Enum with `Substring` raw value?

itaiferber · October 12, 2023, 2:11am

No — just that what you really want to be doing is the equivalent of inputString.startsWith(keyword) (except more like at the byte level), then trimming off the prefix. Taylor mentions that the input string is

which is therefore much more likely to contain more input than just the keyword. In context, it doesn't seem to make much sense (to me, at least) to try to match in the other direction.

tera · October 12, 2023, 2:18am

Right... Just note that there are tons of textbooks suggesting to do it this "classical" way:

do the lexical pass by converting file contents to a sequence of lexemes. e.g. by breaking them at the whitespace, etc.
convert lexemes further (to symbols, numbers, etc).

At point (2) where we are reaching for tools like Keyword.init(rawValue: string) to know if it is a keyword (likewise Number.init(rawValue: string) to know if it is a number, etc). As per what you've just said above - it is too late at this point as the user input was already converted to strings.

itaiferber · October 12, 2023, 2:21am

It would be interesting to explore some stdlib API for performing some "user input → validated String" parsing that would allow you to set some reasonable constraints on what could be considered valid data; e.g., if the input contains, say, more than 30 combining characters, yeah, that seems kind of suspicious.

I've other languages and libraries discuss the idea of separating UserInput and Text into two separate types where UserInput is a black box until validation turns it into Text — but I haven't seen an implementation of this in practice, likely because the surface area is just so large. Still, some interesting concepts to think about in this space.

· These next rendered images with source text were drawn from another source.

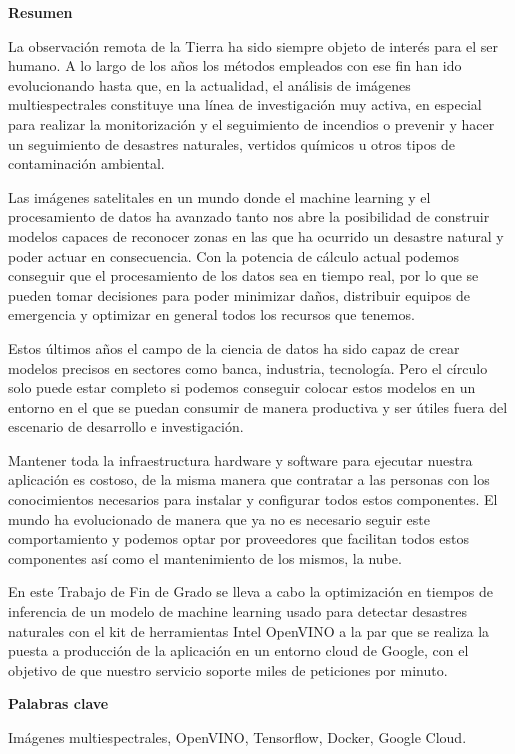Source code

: \cleardoublepage
\begin{center}

{\bf \Huge Resumen}

\end{center}

La observación remota de la Tierra ha sido siempre objeto de interés para el ser humano.
A lo largo de los años los métodos empleados con ese fin han ido evolucionando hasta que, en la actualidad, el análisis de imágenes multiespectrales constituye una línea de
investigación muy activa, en especial para realizar la monitorización y el seguimiento de incendios o prevenir y hacer un seguimiento de desastres naturales, vertidos químicos
u otros tipos de contaminación ambiental.

Las imágenes satelitales en un mundo donde el machine learning y el procesamiento de datos ha avanzado tanto nos abre la posibilidad de construir modelos capaces de reconocer zonas
en las que ha ocurrido un desastre natural y poder actuar en consecuencia.
Con la potencia de cálculo actual podemos conseguir que el procesamiento de los datos sea en tiempo real, por lo que se pueden tomar decisiones para poder minimizar daños, distribuir
equipos de emergencia y optimizar en general todos los recursos que tenemos.

Estos últimos años el campo de la ciencia de datos ha sido capaz de crear modelos precisos en sectores como banca, industria, tecnología.
Pero el círculo solo puede estar completo si podemos
conseguir colocar estos modelos en un entorno en el que se puedan consumir de manera productiva y ser útiles fuera del escenario de desarrollo e investigación.

Mantener toda la infraestructura hardware y software para ejecutar nuestra aplicación es costoso, de la misma manera que contratar a las personas con los conocimientos necesarios
para instalar y configurar todos estos componentes.
El mundo ha evolucionado de manera que ya no es necesario seguir este comportamiento y podemos optar por proveedores que facilitan todos estos componentes
así como el mantenimiento de los mismos, la nube.

En este Trabajo de Fin de Grado se lleva a cabo la optimización en tiempos de inferencia de un modelo de machine learning usado para detectar desastres naturales con el kit de herramientas Intel OpenVINO a la par que se realiza la puesta a producción de la aplicación en un entorno cloud de Google, con el objetivo de que nuestro servicio soporte miles de peticiones por minuto.

\vspace{0.8cm}
\begin{center}


{\bf \Large Palabras clave}

\end{center}

Imágenes multiespectrales, OpenVINO, Tensorflow, Docker, Google Cloud.

\vspace{0.3cm}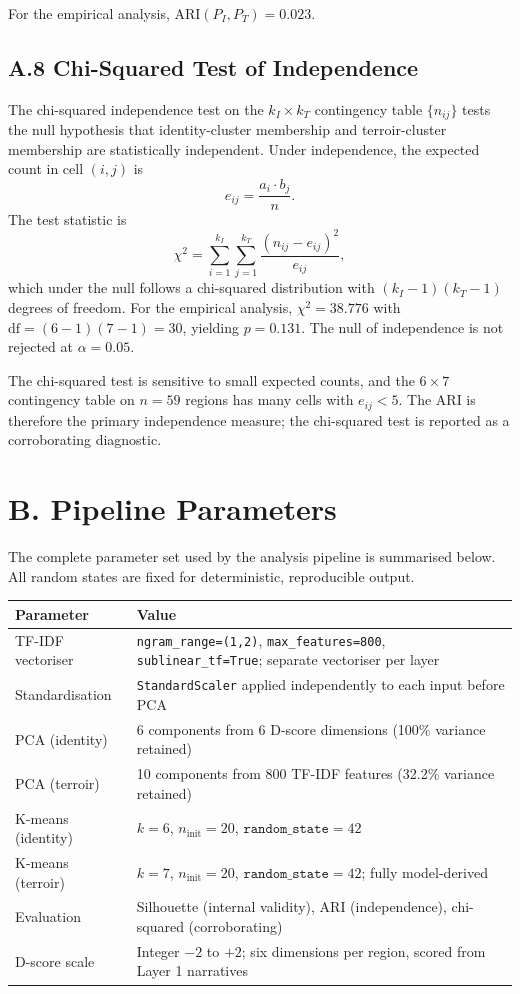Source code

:\documentclass[11pt]{article}
\begin{document}
For the empirical analysis, $\mathrm{ARI}(P_I, P_T) = 0.023$.

\subsection*{A.8 Chi-Squared Test of Independence}
The chi-squared independence test on the $k_I \times k_T$ contingency table $\{n_{ij}\}$ tests the null hypothesis that identity-cluster membership and terroir-cluster membership are statistically independent. Under independence, the expected count in cell $(i, j)$ is
\[
e_{ij} = \frac{a_i \cdot b_j}{n}.
\]
The test statistic is
\[
\chi^2 = \sum_{i=1}^{k_I} \sum_{j=1}^{k_T} \frac{(n_{ij} - e_{ij})^2}{e_{ij}},
\]
which under the null follows a chi-squared distribution with $(k_I - 1)(k_T - 1)$ degrees of freedom. For the empirical analysis, $\chi^2 = 38.776$ with $\mathrm{df} = (6-1)(7-1) = 30$, yielding $p = 0.131$. The null of independence is not rejected at $\alpha = 0.05$.

The chi-squared test is sensitive to small expected counts, and the $6 \times 7$ contingency table on $n = 59$ regions has many cells with $e_{ij} < 5$. The ARI is therefore the primary independence measure; the chi-squared test is reported as a corroborating diagnostic.

\section*{B. Pipeline Parameters}

The complete parameter set used by the analysis pipeline is summarised below. All random states are fixed for deterministic, reproducible output.

\begin{center}
\begin{tabular}{@{}lp{9.5cm}@{}}
\toprule
Parameter & Value \\
\midrule
TF-IDF vectoriser   & \texttt{ngram\_range=(1,2)}, \texttt{max\_features=800}, \texttt{sublinear\_tf=True}; separate vectoriser per layer \\
Standardisation     & \texttt{StandardScaler} applied independently to each input before PCA \\
PCA (identity)      & 6 components from 6 D-score dimensions (100\% variance retained) \\
PCA (terroir)       & 10 components from 800 TF-IDF features (32.2\% variance retained) \\
K-means (identity)  & $k = 6$, $n_\text{init} = 20$, $\texttt{random\_state} = 42$ \\
K-means (terroir)   & $k = 7$, $n_\text{init} = 20$, $\texttt{random\_state} = 42$; fully model-derived \\
Evaluation          & Silhouette (internal validity), ARI (independence), chi-squared (corroborating) \\
D-score scale       & Integer $-2$ to $+2$; six dimensions per region, scored from Layer 1 narratives \\
\bottomrule
\end{tabular}
\end{center}
\end{document}
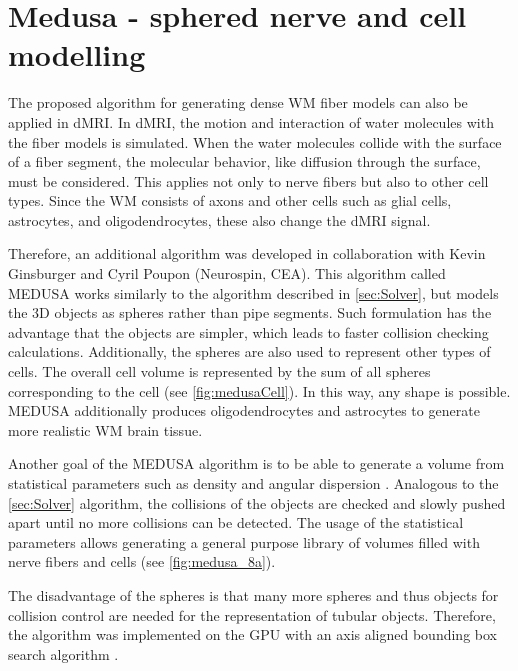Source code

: \section{Medusa - sphered nerve and cell modelling}
\label{sec:medusa}
%
The proposed algorithm for generating dense \ac{WM} fiber models can also be applied in \ac{dMRI}.
In \ac{dMRI}, the motion and interaction of water molecules with the fiber models is simulated.
When the water molecules collide with the surface of a fiber segment, the molecular behavior, like diffusion through the surface, must be considered.
This applies not only to nerve fibers but also to other cell types.
Since the WM consists of axons and other cells such as glial cells, astrocytes, and oligodendrocytes, these also change the \ac{dMRI} signal.
\par
% 
Therefore, an additional algorithm was developed in collaboration with Kevin Ginsburger and Cyril Poupon (Neurospin, \ac{CEA}).
This algorithm called \ac{MEDUSA} \cite{Ginsburger2019} works similarly to the algorithm described in \cref{sec:Solver}, but models the 3D objects as spheres rather than pipe segments.
Such formulation has the advantage that the objects are simpler,
which leads to faster collision checking calculations.
Additionally, the spheres are also used to represent other types of cells.
The overall cell volume is represented by the sum of all spheres corresponding to the cell (see \cref{fig:medusaCell}).
In this way, any shape is possible.
\ac{MEDUSA} additionally produces oligodendrocytes and astrocytes to generate more realistic \ac{WM} brain tissue.
\par
% 
Another goal of the \ac{MEDUSA} algorithm is to be able to generate a volume from statistical parameters such as density and angular dispersion \cite{Ginsburger2019, ginsburgerDis2019}.
Analogous to the \cref{sec:Solver} algorithm, the collisions of the objects are checked and slowly pushed apart until no more collisions can be detected.
The usage of the statistical parameters allows generating a general purpose library of volumes filled with nerve fibers and cells (see \cref{fig:medusa_8a}).
\par
% 
The disadvantage of the spheres is that many more spheres and thus objects for collision control are needed for the representation of tubular objects.
Therefore, the algorithm was implemented on the \ac{GPU} with an axis aligned bounding box search algorithm \cite{Karras2012}.
% 
% 
%

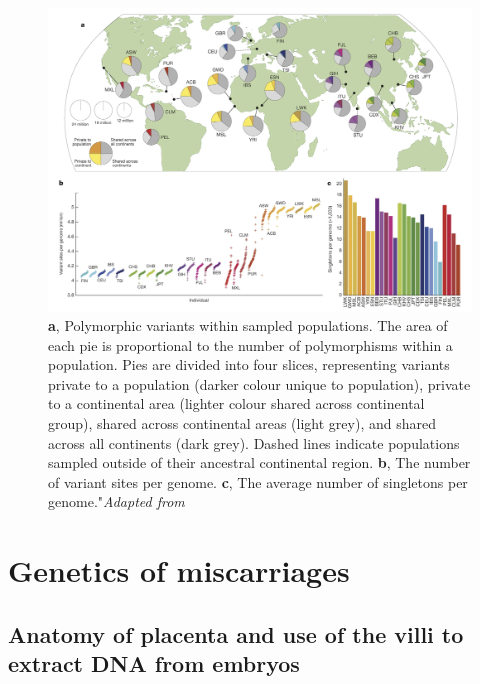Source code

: 

\begin{figure}[H]
\centering
\includegraphics[width=1\textwidth]{fig/1000genome_grid.png}
\decoRule
\caption{\textbf{a}, Polymorphic variants within sampled populations. The area of each pie is proportional to the number of polymorphisms within a population. Pies are divided into four slices, representing variants private to a population (darker colour unique to population), private to a continental area (lighter colour shared across continental group), shared across continental areas (light grey), and shared across all continents (dark grey). Dashed lines indicate populations sampled outside of their ancestral continental region. \textbf{b}, The number of variant sites per genome. \textbf{c}, The average number of singletons per genome."\textit{Adapted from} \cite{1000genome2015global}}
\label{fig:1000genome_grid}
\end{figure}


\section{Genetics of miscarriages }

\subsection{Anatomy of placenta and use of the villi to extract DNA from embryos}

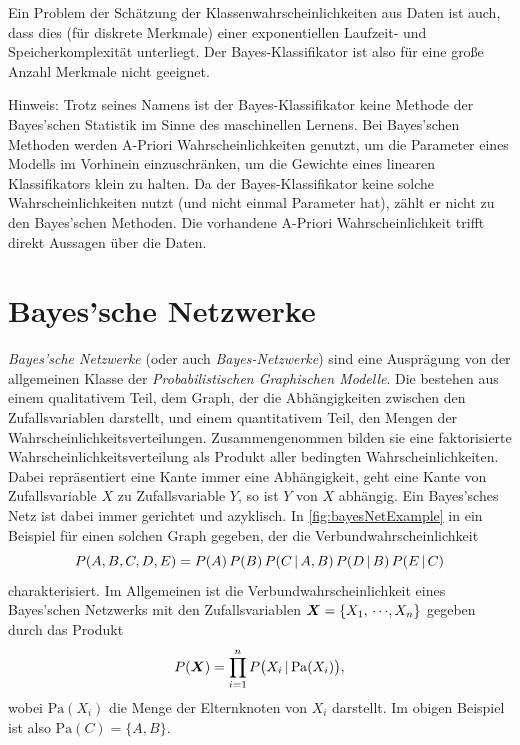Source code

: 		Ein Problem der Schätzung der Klassenwahrscheinlichkeiten aus Daten ist auch, dass dies (für diskrete Merkmale) einer exponentiellen Laufzeit- und Speicherkomplexität unterliegt. Der Bayes-Klassifikator ist also für eine große Anzahl Merkmale nicht geeignet.

		Hinweis: Trotz seines Namens ist der Bayes-Klassifikator keine Methode der Bayes'schen Statistik im Sinne des maschinellen Lernens. Bei Bayes'schen Methoden werden A-Priori Wahrscheinlichkeiten genutzt, um die Parameter eines Modells im Vorhinein einzuschränken, \bspw um die Gewichte eines linearen Klassifikators klein zu halten. Da der Bayes-Klassifikator keine solche Wahrscheinlichkeiten nutzt (und nicht einmal Parameter hat), zählt er nicht zu den Bayes'schen Methoden. Die vorhandene A-Priori Wahrscheinlichkeit trifft direkt Aussagen über die Daten.

	\section{Bayes'sche Netzwerke}
		\emph{Bayes'sche Netzwerke} (oder auch \emph{Bayes-Netzwerke}) sind eine Ausprägung von der allgemeinen Klasse der \emph{Probabilistischen Graphischen Modelle}. Die bestehen aus einem qualitativem Teil, dem Graph, der die Abhängigkeiten zwischen den Zufallsvariablen darstellt, und einem quantitativem Teil, den Mengen der Wahrscheinlichkeitsverteilungen. Zusammengenommen bilden sie eine faktorisierte Wahrscheinlichkeitsverteilung als Produkt aller bedingten Wahrscheinlichkeiten. Dabei repräsentiert eine Kante immer eine Abhängigkeit, \dh geht eine Kante von Zufallsvariable \(X\) zu Zufallsvariable \(Y\), so ist \(Y\) von \(X\) abhängig. Ein Bayes'sches Netz ist dabei immer gerichtet und azyklisch. In \autoref{fig:bayesNetExample} in ein Beispiel für einen solchen Graph gegeben, der die Verbundwahrscheinlichkeit
		\begin{equation}
			P(A, B, C, D, E) = P(A) \, P(B) \, P(C \,\vert\, A, B) \, P(D \,\vert\, B) \, P(E \,\vert\, C)
		\end{equation}
		charakterisiert. Im Allgemeinen ist die Verbundwahrscheinlichkeit eines Bayes'schen Netzwerks mit den Zufallsvariablen \( \bm{X} = \{ X_1,\,\cdots\!,X_n \} \) gegeben durch das Produkt
		\begin{equation}
			P(\bm{X}) = \prod_{i = 1}^{n} P\big( X_i \,\vert\, \mathrm{Pa}(X_i) \big),  \label{eq:bayesNetJoint}
		\end{equation}
		wobei \( \mathrm{Pa}(X_i) \) die Menge der Elternknoten von \( X_i \) darstellt. Im obigen Beispiel ist also \( \mathrm{Pa}(C) = \{ A, B \} \).

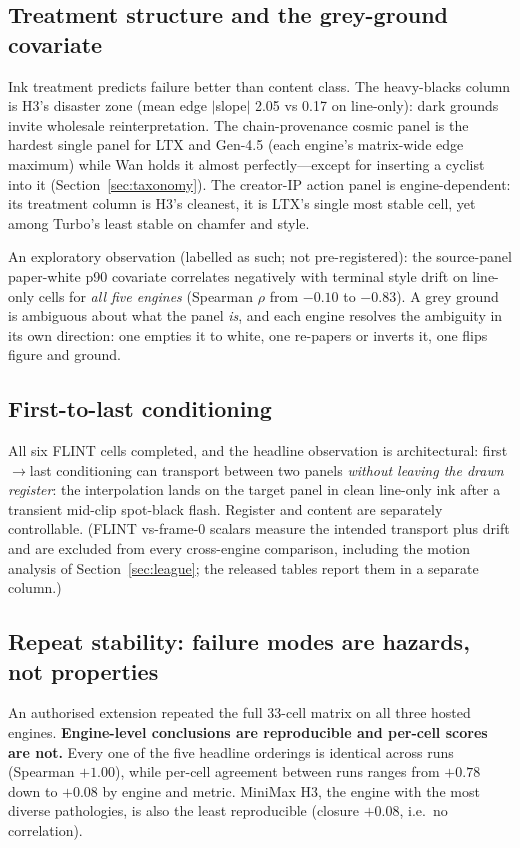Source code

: \documentclass[11pt]{article}
\begin{document}
\subsection{Treatment structure and the grey-ground covariate}

Ink treatment predicts failure better than content class. The heavy-blacks
column is H3's disaster zone (mean edge $|$slope$|$ 2.05 vs 0.17 on
line-only): dark grounds invite wholesale reinterpretation. The
chain-provenance cosmic panel is the hardest single panel for LTX and
Gen-4.5 (each engine's matrix-wide edge maximum) while Wan holds it almost
perfectly---except for inserting a cyclist into it
(Section~\ref{sec:taxonomy}). The creator-IP action panel is
engine-dependent: its treatment column is H3's cleanest, it is LTX's single most stable
cell, yet among Turbo's least stable on chamfer and style.

An exploratory observation (labelled as such; not pre-registered): the source-panel
paper-white p90 covariate correlates negatively with terminal style drift
on line-only cells for \emph{all five engines} (Spearman $\rho$ from $-0.10$
to $-0.83$). A grey ground is ambiguous about what the panel \emph{is}, and
each engine resolves the ambiguity in its own direction: one empties it
to white, one re-papers or inverts it, one flips figure and ground.

\subsection{First-to-last conditioning}

All six FLINT cells completed, and the headline observation is
architectural: first$\to$last conditioning can transport between two panels
\emph{without leaving the drawn register}: the interpolation lands on the
target panel in clean line-only ink after a transient mid-clip spot-black
flash. Register and content are separately controllable. (FLINT
vs-frame-0 scalars measure the intended transport plus drift and are
excluded from every cross-engine comparison, including the motion analysis
of Section~\ref{sec:league}; the released tables report them in a separate
column.)

\subsection{Repeat stability: failure modes are hazards, not properties}
\label{sec:repeat}

An authorised extension repeated the full 33-cell matrix on all three hosted
engines. \textbf{Engine-level conclusions are reproducible and per-cell
scores are not.} Every one of the five headline orderings is identical
across runs (Spearman $+1.00$), while per-cell agreement between runs ranges
from $+0.78$ down to $+0.08$ by engine and metric. MiniMax H3, the engine
with the most diverse pathologies, is also the least reproducible
(closure $+0.08$, i.e.\ no correlation).
\end{document}
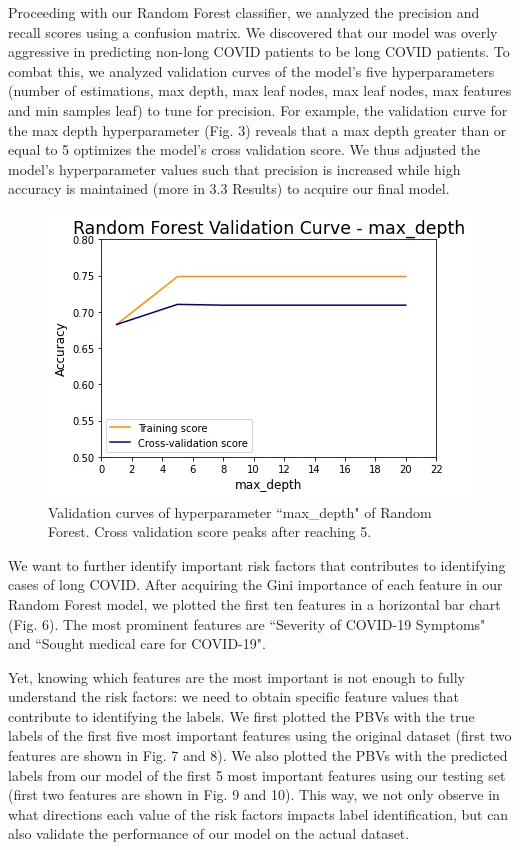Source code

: \documentclass{article}
\begin{document}
Proceeding with our Random Forest classifier, we analyzed the precision and recall scores using a confusion matrix. We discovered that our model was overly aggressive in predicting non-long COVID patients to be long COVID patients. To combat this, we analyzed validation curves of the model's five hyperparameters (number of estimations, max depth, max leaf nodes, max leaf nodes, max features and min samples leaf) to tune for precision. For example, the validation curve for the max depth hyperparameter (Fig. 3) reveals that a max depth greater than or equal to 5 optimizes the model's cross validation score. We thus adjusted the model's hyperparameter values such that precision is increased while high accuracy is maintained (more in 3.3 Results) to acquire our final model.

\begin{figure}[H]
    \center
    \includegraphics[width= \columnwidth]{Figure1.jpeg}
    \caption{Validation curves of hyperparameter ``max\_depth" of Random Forest. Cross validation score peaks after reaching 5.}
    \vspace{-5mm}
  \end{figure}

We want to further identify important risk factors that contributes to identifying cases of long COVID. After acquiring the Gini importance of each feature in our Random Forest model, we plotted the first ten features in a horizontal bar chart (Fig. 6). The most prominent features are ``Severity of COVID-19 Symptoms" and ``Sought medical care for COVID-19". 

Yet, knowing which features are the most important is not enough to fully understand the risk factors: we need to obtain specific feature values that contribute to identifying the labels. We first plotted the PBVs with the true labels of the first five most important features using the original dataset (first two features are shown in Fig. 7 and 8). We also plotted the PBVs with the predicted labels from our model of the first 5 most important features using our testing set (first two features are shown in Fig. 9 and 10). This way, we not only observe in what directions each value of the risk factors impacts label identification, but can also validate the performance of our model on the actual dataset. 
\end{document}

itaiferber · October 12, 2023, 2:25am

At point (2), it should not be possible for the string you pass to init(rawValue:) to be arbitrarily long, because you validated your lexemes for reasonable input in step (1), right?

(But again, if we're talking about real-world parsers here: you typically want to be working at a much lower level here anyway. It's faster and cheaper to compare byte sequences, and depending on your domain, you may need to avoid things like string normalization in order to preserve user input exactly. Again, if you're writing some serious parsing code and this is a concern for you, String is unlikely to be the correct tool.)

And to add to this a bit: yes, this sounds exhausting, and it's why writing truly secure code is so difficult. If you really need to worry about adversarial input, you likely need to validate, re-validate, and validate some more before you get to the interesting parts of the code; and there are plenty of libraries and APIs you won't be able to use because they're not written with these constraints in mind.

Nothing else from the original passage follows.